Best Civilization Game Mac Rating: 3,3/5 5743 reviews

Dec 27, 2018  After testing 25+ games, these are the best strategy games for Mac today. Our Top 10 has something for everyone, including fast-paced RTS, complex turn-based games, and even a few good casual free Mac strategy games. Feb 01, 2020 The 100 Best Mac Games today. Civilization 5 was one of my favorite strategy games of all times and yet Civilization 6 managed to top it. This is the best Mac. Complex systems - The best city-building games are elegant on the surface but hide underlying complex systems. If you’re looking for a great city-building game that will keep you occupied for hundreds of hours, choose one with gameplay that’s easy to pick up, but takes time to master. Civilization VI does not support hard drive volumes formatted as Mac OS Extended (CaseSensitive) Civilization VI for the Mac App Store is currently a single player experience. You can contact Aspyr’s Support Team via support.aspyr.com. The game offers the combination of RTS, RPG, and combat elements and lets the player fight against other Civilizations and defeat them to loot their resources. With the best mechanics, addictive gameplay, brilliant visuals, and fantastic sounds, Civilization is the best game to play and enjoy. Every Civ game, ranked from worst to best. 4 – Civilization III. The oldest Civilization game that manages to feel timeless, thanks to a spit-and-polished pixel aesthetic, lovely animations. Civilization VI is a turn-based strategy game in which you attempt to build an empire to stand the test of time. Become Ruler of the World by establishing and leading a civilization from the Stone.
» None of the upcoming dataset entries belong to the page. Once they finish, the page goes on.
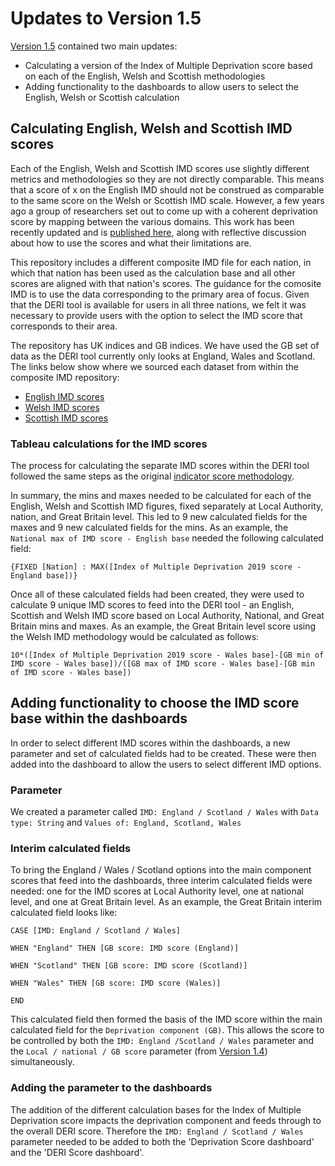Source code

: # Updates to Version 1.5

[Version 1.5](https://www.gmtableau.nhs.uk/t/GMCA/views/DigitalExclusionRiskIndexv1_5/DERIhomepage?:iid=1&:isGuestRedirectFromVizportal=y&:embed=y) contained two main updates:
* Calculating a version of the Index of Multiple Deprivation score based on each of the English, Welsh and Scottish methodologies
* Adding functionality to the dashboards to allow users to select the English, Welsh or Scottish calculation

## Calculating English, Welsh and Scottish IMD scores
Each of the English, Welsh and Scottish IMD scores use slightly different metrics and methodologies so they are not directly comparable. This means that a score of x on the English IMD should not be construed as comparable to the same score on the Welsh or Scottish IMD scale. However, a few years ago a group of researchers set out to come up with a coherent deprivation score by mapping between the various domains. This work has been recently updated and is [published here](https://github.com/mysociety/composite_uk_imd), along with reflective discussion about how to use the scores and what their limitations are.

This repository includes a different composite IMD file for each nation, in which that nation has been used as the calculation base and all other scores are aligned with that nation's scores. The guidance for the comosite IMD is to use the data corresponding to the primary area of focus. Given that the DERI tool is available for users in all three nations, we felt it was necessary to provide users with the option to select the IMD score that corresponds to their area.

The repository has UK indices and GB indices. We have used the GB set of data as the DERI tool currently only looks at England, Wales and Scotland. The links below show where we sourced each dataset from within the composite IMD repository:
* [English IMD scores](https://github.com/mysociety/composite_uk_imd/blob/master/gb_index/GB_IMD_E.csv)
* [Welsh IMD scores](https://github.com/mysociety/composite_uk_imd/blob/master/gb_index/GB_IMD_W.csv)
* [Scottish IMD scores](https://github.com/mysociety/composite_uk_imd/blob/master/gb_index/GB_IMD_S.csv)

### Tableau calculations for the IMD scores
The process for calculating the separate IMD scores within the DERI tool followed the same steps as the original [indicator score methodology](https://github.com/GreaterManchesterODA/Digital-Exclusion-Risk-Index/blob/main/Version%201.0/DERI%20Score%20Methodology_v1.0.md#individual-indicator-scores).

In summary, the mins and maxes needed to be calculated for each of the English, Welsh and Scottish IMD figures, fixed separately at Local Authority, nation, and Great Britain level. This led to 9 new calculated fields for the maxes and 9 new calculated fields for the mins. As an example, the `National max of IMD score - English base` needed the following calculated field:

`{FIXED [Nation] : MAX([Index of Multiple Deprivation 2019 score - England base])}`

Once all of these calculated fields had been created, they were used to calculate 9 unique IMD scores to feed into the DERI tool - an English, Scottish and Welsh IMD score based on Local Authority, National, and Great Britain mins and maxes. As an example, the Great Britain level score using the Welsh IMD methodology would be calculated as follows:

`10*([Index of Multiple Deprivation 2019 score - Wales base]-[GB min of IMD score - Wales base])/([GB max of IMD score - Wales base]-[GB min of IMD score - Wales base])`

## Adding functionality to choose the IMD score base within the dashboards
In order to select different IMD scores within the dashboards, a new parameter and set of calculated fields had to be created. These were then added into the dashboard to allow the users to select different IMD options.

### Parameter
We created a parameter called `IMD: England / Scotland / Wales` with `Data type: String` and `Values of: England, Scotland, Wales`

### Interim calculated fields
To bring the England / Wales / Scotland options into the main component scores that feed into the dashboards, three interim calculated fields were needed: one for the IMD scores at Local Authority level, one at national level, and one at Great Britain level. As an example, the Great Britain interim calculated field looks like:

`CASE [IMD: England / Scotland / Wales]`

`WHEN "England" THEN [GB score: IMD score (England)]`

`WHEN "Scotland" THEN [GB score: IMD score (Scotland)]`

`WHEN "Wales" THEN [GB score: IMD score (Wales)]`

`END`

This calculated field then formed the basis of the IMD score within the main calculated field for the `Deprivation component (GB)`. This allows the score to be controlled by both the `IMD: England /Scotland / Wales` parameter and the `Local / national / GB score` parameter (from [Version 1.4](https://github.com/GreaterManchesterODA/Digital-Exclusion-Risk-Index/blob/main/Version%201.4/Update%20notes_v1.4.md)) simultaneously. 

### Adding the parameter to the dashboards
The addition of the different calculation bases for the Index of Multiple Deprivation score impacts the deprivation component and feeds through to the overall DERI score. Therefore the `IMD: England / Scotland / Wales` parameter needed to be added to both the 'Deprivation Score dashboard' and the 'DERI Score dashboard'.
When it comes to strategy games on Mac, there are a lot of impressive choices. Some of these are available through Apple Arcade, while others are just a download away from the Mac App Store. Here are our current favorites.

Civilization V

When it comes to turn-based strategy games, you can't do better than Sid Meier's series of Civilization titles. In this fifth edition, you begin with 20 historical leaders, and your job is to slowly take over the world from the dawn of man into the space age. Along the way, you'll get to discover surprising new civilizations and wonders, excellent gameplay systems, and much more.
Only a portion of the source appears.